_Provided data_

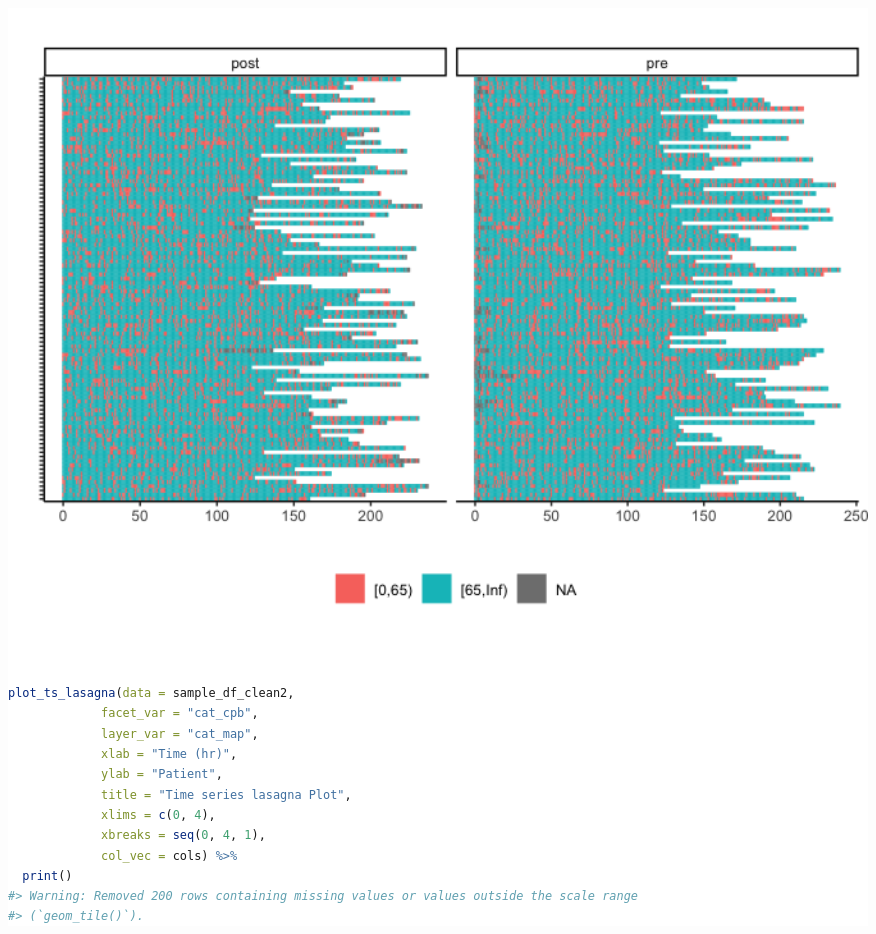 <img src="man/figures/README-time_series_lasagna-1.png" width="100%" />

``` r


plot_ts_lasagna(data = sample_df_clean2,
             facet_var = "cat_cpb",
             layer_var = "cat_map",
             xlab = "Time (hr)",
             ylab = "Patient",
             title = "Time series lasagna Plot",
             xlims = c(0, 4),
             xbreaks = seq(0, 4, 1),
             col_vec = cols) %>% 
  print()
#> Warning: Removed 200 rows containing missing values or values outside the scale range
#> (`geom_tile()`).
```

--

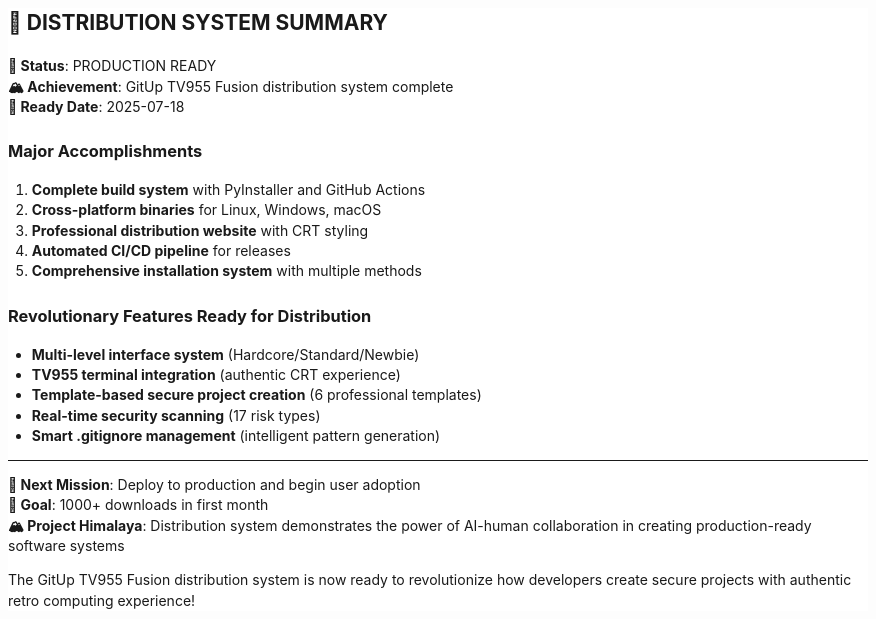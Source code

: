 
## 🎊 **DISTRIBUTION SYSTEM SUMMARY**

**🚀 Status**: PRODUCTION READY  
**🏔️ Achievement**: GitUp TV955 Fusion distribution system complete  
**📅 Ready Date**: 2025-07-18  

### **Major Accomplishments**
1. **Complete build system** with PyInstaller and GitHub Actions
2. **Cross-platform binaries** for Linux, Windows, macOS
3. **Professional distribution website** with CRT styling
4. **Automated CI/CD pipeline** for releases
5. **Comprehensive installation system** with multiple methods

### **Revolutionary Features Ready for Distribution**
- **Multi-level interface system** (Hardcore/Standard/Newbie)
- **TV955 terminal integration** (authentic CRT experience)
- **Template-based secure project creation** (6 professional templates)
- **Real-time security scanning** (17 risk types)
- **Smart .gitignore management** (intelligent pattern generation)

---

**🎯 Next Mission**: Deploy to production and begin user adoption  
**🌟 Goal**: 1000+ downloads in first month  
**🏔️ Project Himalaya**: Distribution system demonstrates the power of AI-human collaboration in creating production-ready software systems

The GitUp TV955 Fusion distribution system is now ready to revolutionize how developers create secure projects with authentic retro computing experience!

_Task description_
In the entries above, find each line containing the string "experience" and copy it.

_Task response_
- **TV955 terminal integration** (authentic CRT experience)
The GitUp TV955 Fusion distribution system is now ready to revolutionize how developers create secure projects with authentic retro computing experience!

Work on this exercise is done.